_WHAT THE TASK ASKS_
Below is a listing from which only part is wanted; return exactly the lines from the one with "xd/bin>$ ./xd-singlenode" up to and including the one with "Found 4 items".

_INFORMATION GIVEN_

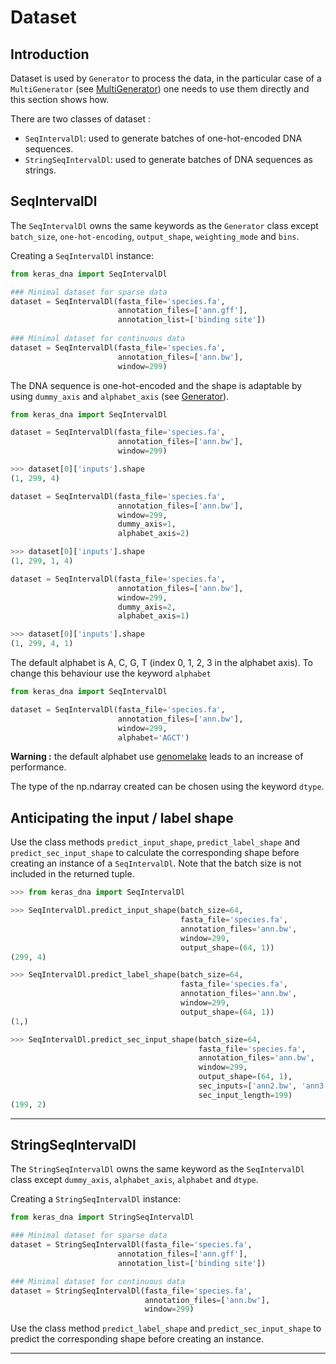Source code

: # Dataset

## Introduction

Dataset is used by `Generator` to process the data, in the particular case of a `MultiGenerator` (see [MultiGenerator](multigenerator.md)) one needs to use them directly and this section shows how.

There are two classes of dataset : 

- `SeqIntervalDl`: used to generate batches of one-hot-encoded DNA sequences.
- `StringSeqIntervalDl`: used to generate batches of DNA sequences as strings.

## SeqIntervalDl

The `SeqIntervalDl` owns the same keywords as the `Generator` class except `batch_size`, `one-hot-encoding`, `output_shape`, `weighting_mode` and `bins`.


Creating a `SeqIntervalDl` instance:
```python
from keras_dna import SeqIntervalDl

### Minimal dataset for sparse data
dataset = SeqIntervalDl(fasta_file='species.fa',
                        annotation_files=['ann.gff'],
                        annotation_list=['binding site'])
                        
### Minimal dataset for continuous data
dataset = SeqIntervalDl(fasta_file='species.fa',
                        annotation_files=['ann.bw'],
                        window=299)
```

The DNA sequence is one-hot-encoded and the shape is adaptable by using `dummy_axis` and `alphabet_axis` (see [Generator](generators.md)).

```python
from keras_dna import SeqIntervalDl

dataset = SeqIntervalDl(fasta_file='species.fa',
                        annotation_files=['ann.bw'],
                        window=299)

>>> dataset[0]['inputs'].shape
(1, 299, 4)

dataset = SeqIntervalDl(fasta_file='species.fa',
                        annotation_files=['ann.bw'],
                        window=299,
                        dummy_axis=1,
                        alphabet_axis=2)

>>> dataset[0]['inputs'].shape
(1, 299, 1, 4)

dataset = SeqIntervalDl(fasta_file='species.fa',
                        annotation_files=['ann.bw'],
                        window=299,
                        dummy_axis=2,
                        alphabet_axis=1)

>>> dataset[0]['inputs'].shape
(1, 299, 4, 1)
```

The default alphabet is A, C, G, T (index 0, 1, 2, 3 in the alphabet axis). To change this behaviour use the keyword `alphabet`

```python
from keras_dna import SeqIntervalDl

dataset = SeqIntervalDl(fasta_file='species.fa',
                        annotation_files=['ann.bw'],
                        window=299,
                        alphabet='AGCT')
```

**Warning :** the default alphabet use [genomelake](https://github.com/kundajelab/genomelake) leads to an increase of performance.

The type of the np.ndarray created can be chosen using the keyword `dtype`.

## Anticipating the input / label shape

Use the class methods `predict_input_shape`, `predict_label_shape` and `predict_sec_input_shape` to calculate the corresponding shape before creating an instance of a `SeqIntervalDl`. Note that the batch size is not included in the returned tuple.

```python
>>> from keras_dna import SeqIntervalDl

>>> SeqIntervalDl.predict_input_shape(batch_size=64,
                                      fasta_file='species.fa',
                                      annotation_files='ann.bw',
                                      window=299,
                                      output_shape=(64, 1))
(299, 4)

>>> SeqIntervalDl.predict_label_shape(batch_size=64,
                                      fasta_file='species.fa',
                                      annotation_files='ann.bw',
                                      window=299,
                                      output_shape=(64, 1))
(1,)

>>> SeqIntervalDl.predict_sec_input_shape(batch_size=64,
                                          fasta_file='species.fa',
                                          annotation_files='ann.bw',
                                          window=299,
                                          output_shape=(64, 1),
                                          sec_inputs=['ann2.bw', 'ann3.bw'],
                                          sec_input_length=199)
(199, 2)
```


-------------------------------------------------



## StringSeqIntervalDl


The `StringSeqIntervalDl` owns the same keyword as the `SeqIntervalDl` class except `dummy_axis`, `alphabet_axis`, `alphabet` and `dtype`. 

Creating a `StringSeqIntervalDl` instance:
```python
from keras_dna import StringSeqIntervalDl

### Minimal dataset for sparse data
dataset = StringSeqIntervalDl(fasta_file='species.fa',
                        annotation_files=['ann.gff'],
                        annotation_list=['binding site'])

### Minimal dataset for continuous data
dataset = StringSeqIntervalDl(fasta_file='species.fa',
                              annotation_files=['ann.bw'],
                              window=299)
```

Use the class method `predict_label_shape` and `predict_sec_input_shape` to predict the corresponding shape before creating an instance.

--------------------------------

---

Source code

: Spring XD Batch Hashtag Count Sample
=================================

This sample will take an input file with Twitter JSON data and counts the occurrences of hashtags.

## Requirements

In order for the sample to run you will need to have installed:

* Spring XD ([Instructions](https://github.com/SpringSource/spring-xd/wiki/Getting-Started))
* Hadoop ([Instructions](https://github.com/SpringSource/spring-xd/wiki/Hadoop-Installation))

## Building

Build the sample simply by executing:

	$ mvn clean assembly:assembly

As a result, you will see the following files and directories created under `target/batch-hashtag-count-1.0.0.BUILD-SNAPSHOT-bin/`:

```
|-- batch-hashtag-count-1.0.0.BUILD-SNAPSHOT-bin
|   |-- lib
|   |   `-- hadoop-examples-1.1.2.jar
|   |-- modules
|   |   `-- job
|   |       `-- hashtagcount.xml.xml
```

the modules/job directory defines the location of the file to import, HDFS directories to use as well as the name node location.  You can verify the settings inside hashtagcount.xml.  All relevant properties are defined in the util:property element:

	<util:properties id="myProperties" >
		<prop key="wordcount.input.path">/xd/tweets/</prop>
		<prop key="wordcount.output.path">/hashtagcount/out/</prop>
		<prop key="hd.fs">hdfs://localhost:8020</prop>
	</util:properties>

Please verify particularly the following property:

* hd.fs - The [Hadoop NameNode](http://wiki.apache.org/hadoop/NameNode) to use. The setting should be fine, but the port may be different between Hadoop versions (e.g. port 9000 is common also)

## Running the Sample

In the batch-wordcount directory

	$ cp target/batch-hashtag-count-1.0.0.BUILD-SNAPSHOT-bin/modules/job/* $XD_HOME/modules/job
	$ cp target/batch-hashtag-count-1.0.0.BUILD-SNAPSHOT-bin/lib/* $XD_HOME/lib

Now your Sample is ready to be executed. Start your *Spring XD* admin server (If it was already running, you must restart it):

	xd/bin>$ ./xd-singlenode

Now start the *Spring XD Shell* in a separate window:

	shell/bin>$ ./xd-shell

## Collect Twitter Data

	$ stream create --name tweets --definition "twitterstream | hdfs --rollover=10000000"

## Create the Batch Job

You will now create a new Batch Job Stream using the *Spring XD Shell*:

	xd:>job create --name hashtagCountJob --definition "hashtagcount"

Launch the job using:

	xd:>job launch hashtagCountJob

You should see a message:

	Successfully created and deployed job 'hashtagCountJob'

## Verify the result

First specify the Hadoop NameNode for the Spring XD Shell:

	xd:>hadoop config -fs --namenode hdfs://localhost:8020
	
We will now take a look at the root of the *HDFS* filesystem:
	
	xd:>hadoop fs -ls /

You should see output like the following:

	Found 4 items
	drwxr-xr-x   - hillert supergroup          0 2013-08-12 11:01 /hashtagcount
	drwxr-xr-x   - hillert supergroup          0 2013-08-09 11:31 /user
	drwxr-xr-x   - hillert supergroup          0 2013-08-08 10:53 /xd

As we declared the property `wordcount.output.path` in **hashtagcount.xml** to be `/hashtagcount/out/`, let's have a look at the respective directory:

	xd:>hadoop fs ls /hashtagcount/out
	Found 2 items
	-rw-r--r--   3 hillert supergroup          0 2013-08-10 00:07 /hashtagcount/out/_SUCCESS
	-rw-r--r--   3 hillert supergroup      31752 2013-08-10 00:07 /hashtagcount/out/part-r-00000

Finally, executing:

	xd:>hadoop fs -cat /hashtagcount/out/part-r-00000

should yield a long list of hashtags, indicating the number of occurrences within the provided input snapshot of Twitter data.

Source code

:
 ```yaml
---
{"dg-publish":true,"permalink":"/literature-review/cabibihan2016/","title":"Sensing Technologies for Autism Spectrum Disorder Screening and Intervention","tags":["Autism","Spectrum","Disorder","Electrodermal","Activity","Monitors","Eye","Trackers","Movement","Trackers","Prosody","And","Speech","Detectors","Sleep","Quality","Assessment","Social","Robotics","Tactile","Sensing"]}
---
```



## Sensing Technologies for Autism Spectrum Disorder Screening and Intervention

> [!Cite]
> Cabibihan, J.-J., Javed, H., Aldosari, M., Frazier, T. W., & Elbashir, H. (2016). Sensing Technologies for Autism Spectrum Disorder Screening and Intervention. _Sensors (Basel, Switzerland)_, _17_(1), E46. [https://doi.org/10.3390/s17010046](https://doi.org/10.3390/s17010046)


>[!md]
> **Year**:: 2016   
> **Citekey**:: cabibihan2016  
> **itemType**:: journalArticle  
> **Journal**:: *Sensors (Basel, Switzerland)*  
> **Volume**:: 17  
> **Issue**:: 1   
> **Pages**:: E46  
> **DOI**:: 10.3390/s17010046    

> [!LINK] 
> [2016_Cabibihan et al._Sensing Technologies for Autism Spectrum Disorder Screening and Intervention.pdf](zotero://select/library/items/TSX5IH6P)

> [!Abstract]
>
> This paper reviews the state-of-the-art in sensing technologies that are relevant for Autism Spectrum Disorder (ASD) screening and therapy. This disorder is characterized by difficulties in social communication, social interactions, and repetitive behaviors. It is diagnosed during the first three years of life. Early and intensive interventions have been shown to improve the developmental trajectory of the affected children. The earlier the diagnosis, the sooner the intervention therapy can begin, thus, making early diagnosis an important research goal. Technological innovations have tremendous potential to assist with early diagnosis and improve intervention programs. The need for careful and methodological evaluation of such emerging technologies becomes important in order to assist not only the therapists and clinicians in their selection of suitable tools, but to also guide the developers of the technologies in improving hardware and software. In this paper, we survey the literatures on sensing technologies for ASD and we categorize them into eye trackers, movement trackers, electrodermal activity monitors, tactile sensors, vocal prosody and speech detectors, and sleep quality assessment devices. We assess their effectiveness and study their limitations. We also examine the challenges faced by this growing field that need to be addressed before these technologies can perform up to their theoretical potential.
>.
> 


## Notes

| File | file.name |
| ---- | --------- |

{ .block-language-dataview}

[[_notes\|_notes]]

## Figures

* * *

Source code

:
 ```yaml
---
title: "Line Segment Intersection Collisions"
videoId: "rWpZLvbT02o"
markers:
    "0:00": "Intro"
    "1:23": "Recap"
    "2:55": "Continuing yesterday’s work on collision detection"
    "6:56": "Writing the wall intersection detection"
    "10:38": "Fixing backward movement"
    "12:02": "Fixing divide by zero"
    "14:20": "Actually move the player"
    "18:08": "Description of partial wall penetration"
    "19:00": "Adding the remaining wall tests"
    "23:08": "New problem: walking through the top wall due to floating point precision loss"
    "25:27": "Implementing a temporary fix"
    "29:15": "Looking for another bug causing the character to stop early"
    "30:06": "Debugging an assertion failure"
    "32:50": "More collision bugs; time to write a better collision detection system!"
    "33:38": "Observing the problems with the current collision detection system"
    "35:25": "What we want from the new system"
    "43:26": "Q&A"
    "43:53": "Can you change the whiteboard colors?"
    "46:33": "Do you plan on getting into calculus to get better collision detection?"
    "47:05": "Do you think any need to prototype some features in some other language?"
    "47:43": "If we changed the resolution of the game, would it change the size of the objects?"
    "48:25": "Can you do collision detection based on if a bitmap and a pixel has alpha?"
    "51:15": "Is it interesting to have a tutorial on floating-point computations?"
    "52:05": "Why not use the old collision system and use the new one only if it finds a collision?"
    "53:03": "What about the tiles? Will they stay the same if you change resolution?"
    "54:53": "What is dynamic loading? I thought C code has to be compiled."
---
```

_EXERCISE SOLUTION_
	xd/bin>$ ./xd-singlenode

Now start the *Spring XD Shell* in a separate window:

	shell/bin>$ ./xd-shell

## Collect Twitter Data

	$ stream create --name tweets --definition "twitterstream | hdfs --rollover=10000000"

## Create the Batch Job

You will now create a new Batch Job Stream using the *Spring XD Shell*:

	xd:>job create --name hashtagCountJob --definition "hashtagcount"

Launch the job using:

	xd:>job launch hashtagCountJob

You should see a message:

	Successfully created and deployed job 'hashtagCountJob'

## Verify the result

First specify the Hadoop NameNode for the Spring XD Shell:

	xd:>hadoop config -fs --namenode hdfs://localhost:8020
	
We will now take a look at the root of the *HDFS* filesystem:
	
	xd:>hadoop fs -ls /

You should see output like the following:

	Found 4 items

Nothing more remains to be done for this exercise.